Slam Donahue Rocks The Rooftop Of Soho House (BlackBook)

This Is A Blog Post About White Female Rappers

Lady Sovereign

I can’t remember if it was the Streets or Lady Sovereign, but the first rap album I ever bought was definitely by a white British person. Most of my high school years were marked by a dogged Anglophilia, and I spent a lot of time on the internet making sure that my tastes aligned with what cool people in the UK were into. Lady Sovereign was presented to me as a bit of a joke, so of course I had to find her hilarious. I knew absolutely nothing about rap/hip-hop at the time, but I could recognize that she was a fairly talented MC, and she became a guilty pleasure for me. She had a song called “Sad Arse Stripper.” I think I even bought the 7″ of the Ordinary Boys’ cover/remix of her song “9 to 5.” (Remember when Preston walked off Never Mind The Buzzcocks?) I lost interest by the time her second album came out, but maybe I should give it a chance.

Amanda Blank

I first heard about Amanda Blank via one feminist blog or another gushing over how “Might Like You Better” was a great song showing an assertive woman taking charge of her sexuality. That’s definitely a part of it, but it’s also way catchy and includes the lines “Want to hold you, get to know you/Show you what I got in my sweater, baby,” which will probably never stop being funny to me. I can’t really say that I was particularly impressed with Ms. Blank’s debut album I Love You–only a few songs stood out to me, but the ones that did, I really, really loved. Her unabashed nastiness was a great fit for the Major Lazer collaboration.
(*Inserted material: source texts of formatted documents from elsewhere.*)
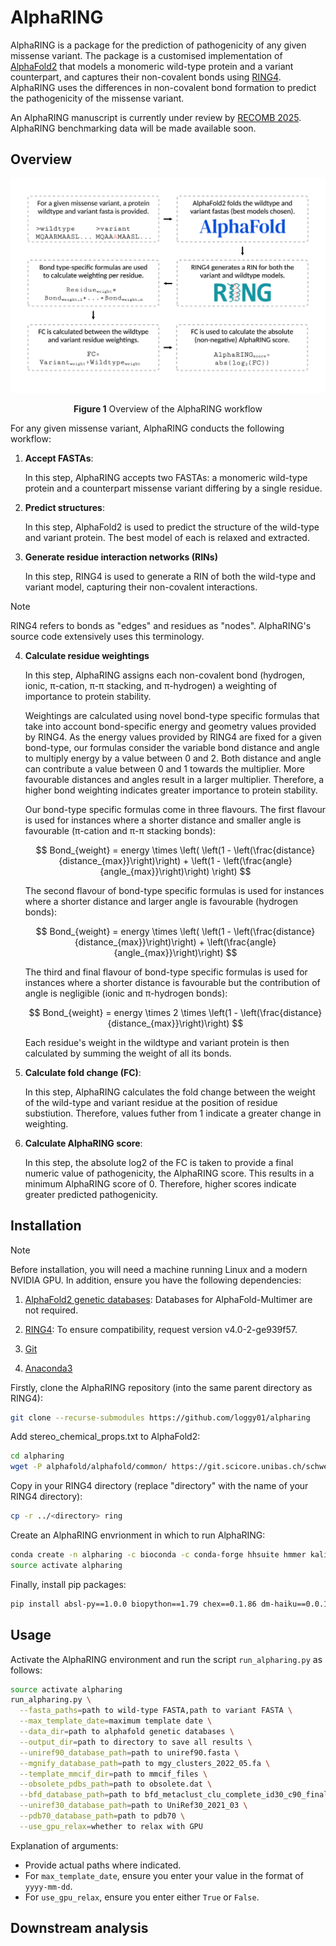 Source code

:# AlphaRING

AlphaRING is a package for the prediction of pathogenicity of any given missense variant. The package is a customised implementation of [AlphaFold2](https://github.com/google-deepmind/alphafold) that models a monomeric wild-type protein and a variant counterpart, and captures their non-covalent bonds using [RING4](https://ring.biocomputingup.it/). AlphaRING uses the differences in non-covalent bond formation to predict the pathogenicity of the missense variant.

An AlphaRING manuscript is currently under review by [RECOMB 2025](https://recomb.org/recomb2025/index.html). AlphaRING benchmarking data will be made available soon.

## Overview

<picture>
  <source srcset="./images/fig_1.png">
  <img alt="Shows the AlphaRING workflow." src="./images/fig_1.png">
</picture>

<p align='center'> <strong>Figure 1</strong> Overview of the AlphaRING workflow </p>

For any given missense variant, AlphaRING conducts the following workflow:

1. **Accept FASTAs**: 

   In this step, AlphaRING accepts two FASTAs: a monomeric wild-type protein and a counterpart missense variant differing by a single residue.

2. **Predict structures**: 

   In this step, AlphaFold2 is used to predict the structure of the wild-type and variant protein. The best model of each is relaxed and extracted.

3. **Generate residue interaction networks (RINs)**

   In this step, RING4 is used to generate a RIN of both the wild-type and variant model, capturing their non-covalent interactions.

> [!NOTE]
> RING4 refers to bonds as "edges" and residues as "nodes". AlphaRING's source code extensively uses this terminology.

4. **Calculate residue weightings**

   In this step, AlphaRING assigns each non-covalent bond (hydrogen, ionic, π-cation, π-π stacking, and π-hydrogen) a weighting of importance to protein stability.

   Weightings are calculated using novel bond-type specific formulas that take into account bond-specific energy and geometry values provided by RING4. As the energy values provided by RING4 are 
   fixed for a given bond-type, our formulas consider the variable bond distance and angle to multiply energy by a value between 0 and 2. Both distance and angle can contribute a value between 0 
   and 1 towards the multiplier. More favourable distances and angles result in a larger multiplier. Therefore, a higher bond weighting indicates greater importance to protein stability. 

   Our bond-type specific formulas come in three flavours. The first flavour is used for instances where a shorter distance and smaller angle is favourable (π-cation and π-π stacking bonds):
   
   $$
   Bond_{weight} = energy \times \left( \left(1 - \left(\frac{distance}{distance_{max}}\right)\right) + \left(1 - \left(\frac{angle}{angle_{max}}\right)\right) \right)
   $$

   The second flavour of bond-type specific formulas is used for instances where a shorter distance and larger angle is favourable (hydrogen bonds):

   $$
   Bond_{weight} = energy \times \left( \left(1 - \left(\frac{distance}{distance_{max}}\right)\right) + \left(\frac{angle}{angle_{max}}\right)\right)
   $$

   The third and final flavour of bond-type specific formulas is used for instances where a shorter distance is favourable but the contribution of angle is negligible (ionic and π-hydrogen 
   bonds):

   $$
   Bond_{weight} = energy \times 2 \times \left(1 - \left(\frac{distance}{distance_{max}}\right)\right)
   $$

   Each residue's weight in the wildtype and variant protein is then calculated by summing the weight of all its bonds.
   
5. **Calculate fold change (FC)**:

   In this step, AlphaRING calculates the fold change between the weight of the wild-type and variant residue at the position of residue substiution. Therefore, values futher from 1 indicate a 
   greater change in weighting.

6. **Calculate AlphaRING score**:

    In this step, the absolute log2 of the FC is taken to provide a final numeric value of pathogenicity, the AlphaRING score. This results in a minimum AlphaRING score of 0. Therefore, higher 
    scores indicate greater predicted pathogenicity.

## Installation

> [!NOTE]  
> Before installation, you will need a machine running Linux and a modern NVIDIA GPU. In addition, ensure you have the following dependencies:  
>  
> 1. [AlphaFold2 genetic databases](https://github.com/google-deepmind/alphafold/tree/f251de6613cb478207c732bf9627b1e853c99c2f#installation-and-running-your-first-prediction): Databases for AlphaFold-Multimer are not required.  
>  
> 2. [RING4](https://biocomputingup.it/services/download/): To ensure compatibility, request version v4.0-2-ge939f57.  
>
> 3. [Git](https://git-scm.com/downloads)
>    
> 4. [Anaconda3](https://www.anaconda.com/download)

Firstly, clone the AlphaRING repository (into the same parent directory as RING4):

```bash
git clone --recurse-submodules https://github.com/loggy01/alpharing
```

Add stereo_chemical_props.txt to AlphaFold2:

```bash
cd alpharing
wget -P alphafold/alphafold/common/ https://git.scicore.unibas.ch/schwede/openstructure/-/raw/7102c63615b64735c4941278d92b554ec94415f8/modules/mol/alg/src/stereo_chemical_props.txt
```

Copy in your RING4 directory (replace "directory" with the name of your RING4 directory):

```bash
cp -r ../<directory> ring
```

Create an AlphaRING envrionment in which to run AlphaRING:

```bash
conda create -n alpharing -c bioconda -c conda-forge hhsuite hmmer kalign2 openmm=8.0.0 pdbfixer python=3.10
source activate alpharing
```

Finally, install pip packages:

```bash
pip install absl-py==1.0.0 biopython==1.79 chex==0.1.86 dm-haiku==0.0.12 dm-tree==0.1.8 immutabledict==2.0.0 jax==0.4.25 ml-collections==0.1.0 numpy==1.24.3 pandas==2.0.3 plotly==5.15.0 scipy==1.11.1 tensorflow-cpu==2.16.1 jaxlib==0.4.25+cuda11.cudnn86 -f https://storage.googleapis.com/jax-releases/jax_cuda_releases.html
```

## Usage

Activate the AlphaRING environment and run the script `run_alpharing.py` as follows:

```bash
source activate alpharing
run_alpharing.py \
  --fasta_paths=path to wild-type FASTA,path to variant FASTA \
  --max_template_date=maximum template date \
  --data_dir=path to alphafold genetic databases \
  --output_dir=path to directory to save all results \
  --uniref90_database_path=path to uniref90.fasta \
  --mgnify_database_path=path to mgy_clusters_2022_05.fa \
  --template_mmcif_dir=path to mmcif_files \
  --obsolete_pdbs_path=path to obsolete.dat \
  --bfd_database_path=path to bfd_metaclust_clu_complete_id30_c90_final_seq.sorted_opt \
  --uniref30_database_path=path to UniRef30_2021_03 \
  --pdb70_database_path=path to pdb70 \
  --use_gpu_relax=whether to relax with GPU
```
Explanation of arguments:

* Provide actual paths where indicated.
* For `max_template_date`, ensure you enter your value in the format of `yyyy-mm-dd`.
* For `use_gpu_relax`, ensure you enter either `True` or `False`.

## Downstream analysis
Yo-Landi Vi$$er of Die Antwoord

You know the deal: South African performance artists start rap group, make a bunch of really strange videos, go viral, end up with Interscope deal–they’re actually pretty good rappers! My favorite way to describe Yo-Landi Vi$$er is something along the lines of “she’s totally adorable, but she also looks like she could bludgeon you with a lead pipe.” I’m in awe of her ability to work that futuristic mullet haircut and spit multi-lingual rhymes.

K.Flay

When a press release mentioned that K.Flay went to Stanford, I had to check her out. (My [Stanford] college town upbringing makes me subconsciously gravitate toward well-educated musicians, sometimes I just have to embrace it.) At my first listen to “No Duh,” my reaction was, “White lady Das Racist?” K.Flay has the humor and the intelligence and the pop culture references, but her songs often take on a much more personal tone. She tends to play up her rock influences, but also knows her way around a Black Eyed Peas sample.

Kreayshawn

Yes, this has been the inevitable lead-up to Kreayshawn. I know I probably shouldn’t like “Gucci Gucci,” but it’s been stuck in my head for days. It’s totally infectious, from the woozy bass to the hook “One big room, full of bad bitches.” Kreayshawn’s flow works for her, and, as has been widely noted, this song features the lines “I got the swag and it’s pumpin’ out my ovaries” and “I’m snatching all your bitches at my leisure.” It would be easy enough to dismiss her as not really being my thing, but “Gucci Gucci” keeps insisting on being catchy.